Pikirannya sedang dirimbuni tanya, bagaimana jika neneknya jatuh dari tempat tidur karena berusaha mengemasi barang-barang agar tak terjamah banjir, atau bagaimana jika buku-bukunya terendam  lalu kisah di dalamnya menghilang. Sungguh ia tak tega jika itu terjadi. Maka, tak ada bernaung lebih lama. Ia harus lacciri ‘cepat’ sampai ke rumah.

Hujan mengganas. Ia  dilibas—remuk.

Mestinya lebih awal ia sampai agar bisa menyaksikan air merasuk lembut ke dalam rumah dan menggenanginya.  Ya, harusnya begitu, tapi perjalanan selalu punya aral yang kerap tak terduga. di perjalanan pulang dari pesta pernikahan  kerabat  jelang malam itu. Hujan tumpah dan ban motornya bocor. Ia mendorong motor cukup jauh sebelum menemukan penambal ban. Gigil meramu derita sedemikian memikat, gigil  tembus ke tulang. Tapi ia tak berhenti.

Aral itu mengandaskan inginnya tiba di rumah lebih cepat. Setelah ban motornya ditambal, ia tak bisa melajukan motornya dengan kecepatan tinggi. Jalan mulai diserang air, macet membuatnya mengelus dada. Tapi ia harus menerabas semua tantangan itu,  tak dihirau  rammusu ‘demam’ yang akan menetak sekujur tubuhnya.  Suara klakson bersahutan sampai ke telinganya mengalahkan suara hujan. Semua orang seperti dirinya,  ingin sampai ke rumahnya dengan cepat.

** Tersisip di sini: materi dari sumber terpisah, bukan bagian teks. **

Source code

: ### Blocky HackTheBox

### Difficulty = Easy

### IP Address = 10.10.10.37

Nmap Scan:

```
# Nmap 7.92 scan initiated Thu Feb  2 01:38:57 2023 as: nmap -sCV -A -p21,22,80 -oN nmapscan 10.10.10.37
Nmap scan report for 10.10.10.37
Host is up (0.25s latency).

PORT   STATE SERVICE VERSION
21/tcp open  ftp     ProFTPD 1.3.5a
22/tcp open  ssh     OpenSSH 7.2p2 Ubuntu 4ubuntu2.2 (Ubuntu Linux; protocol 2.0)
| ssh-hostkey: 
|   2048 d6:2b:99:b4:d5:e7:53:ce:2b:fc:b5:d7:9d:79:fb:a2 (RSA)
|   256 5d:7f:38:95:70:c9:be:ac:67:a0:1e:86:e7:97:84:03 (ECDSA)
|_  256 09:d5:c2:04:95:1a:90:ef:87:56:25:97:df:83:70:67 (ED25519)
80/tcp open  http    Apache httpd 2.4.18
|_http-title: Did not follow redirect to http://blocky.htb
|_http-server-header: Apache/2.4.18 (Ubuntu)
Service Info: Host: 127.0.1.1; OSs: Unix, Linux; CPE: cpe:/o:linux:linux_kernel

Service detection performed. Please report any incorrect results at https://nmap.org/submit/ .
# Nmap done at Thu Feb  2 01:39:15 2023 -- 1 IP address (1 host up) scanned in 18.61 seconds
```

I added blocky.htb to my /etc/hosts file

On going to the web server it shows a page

Hujan merintih. Riciknya gaduh. Ia kuyup. Ia melaju.

Di rumah tua itu ia hanya tinggal berdua dengan neneknya yang   renta. Kedua orangtuanya lupa pulang dari rantau. Ia telah berjanji akan menjaga neneknya melebih apa pun, bahkan melebihi dirinya sendiri.

Ia suka jika hujan, neneknya akan bercerita banyak hal. Ia ingin menyaksikan air masuk ke rumahnya dengan lembut sambil mendengar neneknya  ma’royong. Royong adalah musik entik Makassar yang mengandung nilai moral. Ketika kecil neneknya biasa ma’royong mengantarnya pada tidur. 

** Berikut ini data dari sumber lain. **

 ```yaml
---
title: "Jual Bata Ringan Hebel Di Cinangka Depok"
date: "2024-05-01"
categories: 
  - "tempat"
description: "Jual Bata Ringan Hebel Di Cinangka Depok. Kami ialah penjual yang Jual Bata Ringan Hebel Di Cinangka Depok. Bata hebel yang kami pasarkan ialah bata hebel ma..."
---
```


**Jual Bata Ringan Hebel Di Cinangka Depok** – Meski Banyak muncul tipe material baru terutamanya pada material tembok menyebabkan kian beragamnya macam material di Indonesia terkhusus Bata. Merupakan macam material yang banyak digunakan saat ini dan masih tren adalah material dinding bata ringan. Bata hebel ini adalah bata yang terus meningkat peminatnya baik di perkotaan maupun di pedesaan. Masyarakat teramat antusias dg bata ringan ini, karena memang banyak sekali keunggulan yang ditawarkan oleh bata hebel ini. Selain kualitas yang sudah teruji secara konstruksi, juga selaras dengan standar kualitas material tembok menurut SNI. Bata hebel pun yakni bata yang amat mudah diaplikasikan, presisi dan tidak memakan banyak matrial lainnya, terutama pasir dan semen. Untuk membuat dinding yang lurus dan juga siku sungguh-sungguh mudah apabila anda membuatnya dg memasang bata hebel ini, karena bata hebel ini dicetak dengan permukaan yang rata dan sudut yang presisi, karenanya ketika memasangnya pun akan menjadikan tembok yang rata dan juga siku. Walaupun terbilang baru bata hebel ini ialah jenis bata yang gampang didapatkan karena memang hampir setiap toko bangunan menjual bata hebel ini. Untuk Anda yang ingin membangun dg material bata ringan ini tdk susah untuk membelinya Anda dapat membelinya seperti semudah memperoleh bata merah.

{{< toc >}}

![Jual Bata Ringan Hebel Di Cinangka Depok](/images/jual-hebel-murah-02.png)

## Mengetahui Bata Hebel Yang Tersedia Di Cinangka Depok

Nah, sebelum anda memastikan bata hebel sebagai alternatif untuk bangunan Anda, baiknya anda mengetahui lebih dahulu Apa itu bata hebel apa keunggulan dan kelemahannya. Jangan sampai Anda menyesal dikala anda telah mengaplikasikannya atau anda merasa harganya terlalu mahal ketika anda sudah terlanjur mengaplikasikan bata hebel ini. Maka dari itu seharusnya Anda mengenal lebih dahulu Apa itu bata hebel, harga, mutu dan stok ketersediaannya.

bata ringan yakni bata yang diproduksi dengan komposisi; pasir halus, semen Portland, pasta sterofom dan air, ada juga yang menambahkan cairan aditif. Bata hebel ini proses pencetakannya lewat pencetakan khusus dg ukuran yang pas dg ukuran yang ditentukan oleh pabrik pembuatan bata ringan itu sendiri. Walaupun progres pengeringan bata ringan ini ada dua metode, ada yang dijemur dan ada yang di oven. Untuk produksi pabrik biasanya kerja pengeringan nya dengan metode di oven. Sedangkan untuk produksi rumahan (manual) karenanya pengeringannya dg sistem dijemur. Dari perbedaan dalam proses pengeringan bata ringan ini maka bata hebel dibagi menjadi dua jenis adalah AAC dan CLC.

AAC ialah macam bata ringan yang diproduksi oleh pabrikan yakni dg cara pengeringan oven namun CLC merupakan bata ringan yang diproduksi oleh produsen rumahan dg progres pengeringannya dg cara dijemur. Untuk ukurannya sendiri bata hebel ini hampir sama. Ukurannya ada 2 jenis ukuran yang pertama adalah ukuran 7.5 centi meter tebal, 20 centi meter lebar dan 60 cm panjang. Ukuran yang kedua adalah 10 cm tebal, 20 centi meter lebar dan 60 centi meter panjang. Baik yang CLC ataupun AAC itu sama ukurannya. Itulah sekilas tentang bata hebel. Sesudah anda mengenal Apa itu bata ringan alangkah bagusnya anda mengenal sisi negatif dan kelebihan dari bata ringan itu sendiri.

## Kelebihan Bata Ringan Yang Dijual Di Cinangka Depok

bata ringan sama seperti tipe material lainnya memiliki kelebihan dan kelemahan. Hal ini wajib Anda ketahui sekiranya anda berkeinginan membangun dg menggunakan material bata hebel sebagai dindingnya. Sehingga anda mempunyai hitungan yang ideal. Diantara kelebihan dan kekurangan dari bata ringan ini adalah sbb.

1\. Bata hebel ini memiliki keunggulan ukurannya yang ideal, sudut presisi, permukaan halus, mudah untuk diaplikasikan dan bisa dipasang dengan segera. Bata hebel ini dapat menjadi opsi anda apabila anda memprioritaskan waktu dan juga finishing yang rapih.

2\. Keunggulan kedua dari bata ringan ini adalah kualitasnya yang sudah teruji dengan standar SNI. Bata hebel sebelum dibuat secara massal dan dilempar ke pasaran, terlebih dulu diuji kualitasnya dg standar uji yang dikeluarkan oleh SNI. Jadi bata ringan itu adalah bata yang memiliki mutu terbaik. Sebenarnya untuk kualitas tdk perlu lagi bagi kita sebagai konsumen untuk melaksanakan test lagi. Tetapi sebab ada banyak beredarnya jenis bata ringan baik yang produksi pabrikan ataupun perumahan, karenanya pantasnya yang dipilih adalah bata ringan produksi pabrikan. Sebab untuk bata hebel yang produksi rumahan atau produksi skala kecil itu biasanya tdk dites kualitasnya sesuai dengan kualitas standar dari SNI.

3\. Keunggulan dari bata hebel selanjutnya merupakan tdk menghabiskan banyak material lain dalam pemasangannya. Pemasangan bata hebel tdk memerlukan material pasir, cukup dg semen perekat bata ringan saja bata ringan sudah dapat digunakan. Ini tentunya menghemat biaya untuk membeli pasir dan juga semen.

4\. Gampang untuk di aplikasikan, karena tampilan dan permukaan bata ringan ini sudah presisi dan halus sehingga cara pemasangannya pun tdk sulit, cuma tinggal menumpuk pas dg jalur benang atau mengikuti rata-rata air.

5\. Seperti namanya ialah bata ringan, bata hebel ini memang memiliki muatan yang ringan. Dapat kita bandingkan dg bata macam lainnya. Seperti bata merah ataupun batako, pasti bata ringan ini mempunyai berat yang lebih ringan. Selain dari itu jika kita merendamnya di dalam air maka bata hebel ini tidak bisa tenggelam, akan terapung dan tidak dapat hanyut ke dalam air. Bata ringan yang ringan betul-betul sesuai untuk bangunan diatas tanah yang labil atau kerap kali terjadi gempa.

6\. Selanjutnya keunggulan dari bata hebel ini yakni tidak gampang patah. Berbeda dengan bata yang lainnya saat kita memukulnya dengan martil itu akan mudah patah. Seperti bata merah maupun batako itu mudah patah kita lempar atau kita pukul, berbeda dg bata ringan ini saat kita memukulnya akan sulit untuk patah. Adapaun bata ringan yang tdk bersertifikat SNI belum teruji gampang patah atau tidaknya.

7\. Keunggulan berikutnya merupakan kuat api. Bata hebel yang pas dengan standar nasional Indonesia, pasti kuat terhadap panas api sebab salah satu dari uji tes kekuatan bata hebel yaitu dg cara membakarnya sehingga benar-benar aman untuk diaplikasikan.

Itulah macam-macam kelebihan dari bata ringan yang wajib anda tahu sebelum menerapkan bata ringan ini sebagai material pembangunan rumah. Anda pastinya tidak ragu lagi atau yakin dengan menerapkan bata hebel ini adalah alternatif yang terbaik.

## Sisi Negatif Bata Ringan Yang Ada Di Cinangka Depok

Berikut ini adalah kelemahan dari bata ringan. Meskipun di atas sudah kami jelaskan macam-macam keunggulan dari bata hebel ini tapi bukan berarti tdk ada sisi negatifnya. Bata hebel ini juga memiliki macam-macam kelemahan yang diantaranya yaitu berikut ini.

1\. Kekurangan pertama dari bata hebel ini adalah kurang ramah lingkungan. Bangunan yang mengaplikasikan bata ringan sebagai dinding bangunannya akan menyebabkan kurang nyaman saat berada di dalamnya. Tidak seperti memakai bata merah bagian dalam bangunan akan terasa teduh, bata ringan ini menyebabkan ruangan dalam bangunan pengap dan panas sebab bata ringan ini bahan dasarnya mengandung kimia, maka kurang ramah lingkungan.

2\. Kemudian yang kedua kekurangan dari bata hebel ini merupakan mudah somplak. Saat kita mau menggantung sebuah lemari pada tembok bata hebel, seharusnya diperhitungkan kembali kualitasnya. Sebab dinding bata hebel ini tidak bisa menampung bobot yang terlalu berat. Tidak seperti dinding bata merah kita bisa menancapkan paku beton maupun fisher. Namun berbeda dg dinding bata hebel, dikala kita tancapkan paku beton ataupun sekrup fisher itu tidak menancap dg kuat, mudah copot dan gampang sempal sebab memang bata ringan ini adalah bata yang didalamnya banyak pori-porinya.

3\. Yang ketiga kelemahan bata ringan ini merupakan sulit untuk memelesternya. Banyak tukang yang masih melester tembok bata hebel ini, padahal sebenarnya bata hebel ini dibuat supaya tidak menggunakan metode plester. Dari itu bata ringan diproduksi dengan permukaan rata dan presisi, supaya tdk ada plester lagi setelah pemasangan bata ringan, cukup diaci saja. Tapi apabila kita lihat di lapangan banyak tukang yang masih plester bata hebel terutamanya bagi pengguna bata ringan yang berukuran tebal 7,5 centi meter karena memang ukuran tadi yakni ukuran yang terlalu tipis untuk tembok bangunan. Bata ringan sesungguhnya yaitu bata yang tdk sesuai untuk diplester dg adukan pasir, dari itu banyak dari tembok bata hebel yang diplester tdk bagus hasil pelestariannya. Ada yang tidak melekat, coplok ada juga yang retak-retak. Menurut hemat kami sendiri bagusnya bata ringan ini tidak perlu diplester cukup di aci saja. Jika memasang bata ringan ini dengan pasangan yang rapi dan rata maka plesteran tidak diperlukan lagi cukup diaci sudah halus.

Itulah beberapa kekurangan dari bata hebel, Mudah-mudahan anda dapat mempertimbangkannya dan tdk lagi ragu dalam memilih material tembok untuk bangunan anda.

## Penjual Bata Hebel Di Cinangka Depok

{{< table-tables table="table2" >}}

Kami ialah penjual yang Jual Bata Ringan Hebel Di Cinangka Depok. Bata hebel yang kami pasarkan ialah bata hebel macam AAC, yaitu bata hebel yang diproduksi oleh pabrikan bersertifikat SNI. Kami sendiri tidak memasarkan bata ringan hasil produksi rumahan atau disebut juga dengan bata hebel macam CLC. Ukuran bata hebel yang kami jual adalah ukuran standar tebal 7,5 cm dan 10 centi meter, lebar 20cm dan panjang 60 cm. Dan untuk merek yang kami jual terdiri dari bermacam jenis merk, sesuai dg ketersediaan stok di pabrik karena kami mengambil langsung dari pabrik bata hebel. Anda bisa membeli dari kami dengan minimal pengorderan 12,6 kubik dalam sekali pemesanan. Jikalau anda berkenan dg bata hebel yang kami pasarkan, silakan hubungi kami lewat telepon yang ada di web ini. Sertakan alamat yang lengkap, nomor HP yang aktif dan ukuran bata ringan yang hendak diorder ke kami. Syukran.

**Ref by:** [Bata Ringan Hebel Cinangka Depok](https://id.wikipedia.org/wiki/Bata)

Hujan menganga. Perihkan luka. Setubuhi rindu. Ia mencarimu dalam hujan.

“Aku ada dalam hujan.” Tetiba saja sebuah suara merasuki kokleanya. Suara  itu nyaring kalahkan ricik hujan, lalu ia mengingatmu, Miala. Dulu kamu kerap mengajaknya menikmati hujan di malam hari. Katamu, hujan lebih romantis jika malam. Hanya saja ia selalu abai. Dan malam ini ia nikmati tanpamu—penyesalan tanak di matanya.   Ia mencari sisi romantis dalam hujan, juga  mencari kebenaran perkataanmu tentang hujan. Ia juga mencarimu, Miala.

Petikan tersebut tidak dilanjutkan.